(Data listing begins)
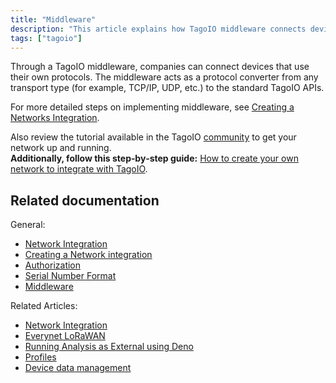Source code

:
 ```yaml
---
title: "Middleware"
description: "This article explains how TagoIO middleware connects devices using custom protocols by acting as a protocol converter to the TagoIO APIs, and points to related documentation and community resources for setup and examples."
tags: ["tagoio"]
---
```

Through a TagoIO middleware, companies can connect devices that use their own protocols. The middleware acts as a protocol converter from any transport type (for example, TCP/IP, UDP, etc.) to the standard TagoIO APIs.

For more detailed steps on implementing middleware, see [Creating a Networks Integration](/tagoio/integrations/creating-a-network-integration).

Also review the tutorial available in the TagoIO [community](https://community.tago.io) to get your network up and running.  
**Additionally, follow this step‑by‑step guide:** [How to create your own network to integrate with TagoIO](https://community.tago.io/t/how-to-create-your-own-network-to-integrate-with-tagoio/429).

## Related documentation

General:
- [Network Integration](../integrations/connector-overview)
- [Creating a Network integration](/tagoio/integrations/creating-a-network-integration)
- [Authorization](../security/authorization)
- [Serial Number Format](../serial-number-format)
- [Middleware](../middleware/middleware)

Related Articles:
- [Network Integration](../integrations/connector-overview)
- [Everynet LoRaWAN](../tutorials/everynet-lorawan)
- [Running Analysis as External using Deno](../analysis/running-analysis-as-external-using-deno)
- [Profiles](../account/profiles)
- [Device data management](../devices/device-data-management)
(Data listing ends)
**Work task:** Omit the pictures and write out the remaining data exactly.

**Exercise solution:**
Source code

:
 ```yaml
---
title: "Middleware"
description: "This article explains how TagoIO middleware connects devices using custom protocols by acting as a protocol converter to the TagoIO APIs, and points to related documentation and community resources for setup and examples."
tags: ["tagoio"]
---
```

Through a TagoIO middleware, companies can connect devices that use their own protocols. The middleware acts as a protocol converter from any transport type (for example, TCP/IP, UDP, etc.) to the standard TagoIO APIs.

For more detailed steps on implementing middleware, see [Creating a Networks Integration](/tagoio/integrations/creating-a-network-integration).

Also review the tutorial available in the TagoIO [community](https://community.tago.io) to get your network up and running.  
**Additionally, follow this step‑by‑step guide:** [How to create your own network to integrate with TagoIO](https://community.tago.io/t/how-to-create-your-own-network-to-integrate-with-tagoio/429).

## Related documentation

General:
- [Network Integration](../integrations/connector-overview)
- [Creating a Network integration](/tagoio/integrations/creating-a-network-integration)
- [Authorization](../security/authorization)
- [Serial Number Format](../serial-number-format)
- [Middleware](../middleware/middleware)

Related Articles:
- [Network Integration](../integrations/connector-overview)
- [Everynet LoRaWAN](../tutorials/everynet-lorawan)
- [Running Analysis as External using Deno](../analysis/running-analysis-as-external-using-deno)
- [Profiles](../account/profiles)
- [Device data management](../devices/device-data-management)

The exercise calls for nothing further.